Regulations endorsed by the EU in October required deals involving Iran and the
euro to be accompanied by a certificate outlining payment details for each and
every transaction, the EU said on its website.
Under the ACU mechanism, payments
for all trade deals between member countries are settled every two months, with
individual transactions not accounted for separately.
“If
companies are forced to buy crude at higher prices, that may fuel inflation
fears,” Philippe Petit, a senior investment manager in Singapore at Pictet Asset Manage-ment SA,
which manages $17 billion of emerging-market debt including Indian government
and corporate bonds, said in an interview on 2 Jan. “It all depends on how long
they take to sort out the payment issue.”
India
buys about 21 million metric tons from Iran every year, or about 14 percent of
total crude-oil imports, Oil Secretary S. Sundareshan
said on Dec. 30. The Middle Eastern nation is India’s second-biggest oil
supplier, after Saudi Arabia, Oil Minister Murli Deora said in parliament on April 15.
The rupee, which gained 4.1 percent
last year, was unchanged at 44.7150 per dollar on 2 January.

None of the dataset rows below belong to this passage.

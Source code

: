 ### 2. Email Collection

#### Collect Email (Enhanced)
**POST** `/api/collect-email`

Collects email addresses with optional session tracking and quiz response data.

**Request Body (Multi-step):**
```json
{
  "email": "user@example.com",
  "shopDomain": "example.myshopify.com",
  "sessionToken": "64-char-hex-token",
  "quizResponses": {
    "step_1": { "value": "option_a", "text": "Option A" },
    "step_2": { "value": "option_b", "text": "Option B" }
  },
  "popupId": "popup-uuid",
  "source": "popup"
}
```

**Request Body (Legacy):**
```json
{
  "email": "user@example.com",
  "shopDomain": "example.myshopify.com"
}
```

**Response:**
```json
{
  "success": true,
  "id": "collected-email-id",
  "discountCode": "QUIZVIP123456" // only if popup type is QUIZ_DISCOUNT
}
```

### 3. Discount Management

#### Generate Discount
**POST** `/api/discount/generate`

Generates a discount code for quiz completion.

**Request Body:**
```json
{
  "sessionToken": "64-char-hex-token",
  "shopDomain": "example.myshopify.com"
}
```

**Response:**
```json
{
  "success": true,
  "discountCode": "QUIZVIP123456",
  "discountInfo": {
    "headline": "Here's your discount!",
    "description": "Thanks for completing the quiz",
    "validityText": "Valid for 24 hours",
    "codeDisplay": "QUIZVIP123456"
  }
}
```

“In 2011 we are talking about a depreciation
of the rupee rather than an appreciation as the wide current-account deficit
will continue to be in focus,” Indranil Pan, chief
economist at Kotak Mahindra Bank in Mumbai, said in
an interview on 2 January. He forecasts the currency, whose movements will be
“extremely volatile,” could slide to as much as 47 per dollar.
The
cost of protecting the debt of govern-ment-owned
State Bank of India, which some investors perceive as a proxy for the nation,
was 160 basis points on Dec. 31. Prices for the credit- default swaps, which
pay the buyer face value in exchange for the underlying securities or the cash
equivalent should a government or company fail to adhere to its debt
agreements, climbed 42 basis points last year. A basis point equals $1,000 annually
on a contract protecting $10 million of debt.
Bonds
of Indian Oil, which imports about 3 million metric tons of crude a year from
Iran, fell for a third consecutive month in December. The yield on the 4.75
percent notes due January 2015 climbed 24 basis points to 3.91 percent last
month.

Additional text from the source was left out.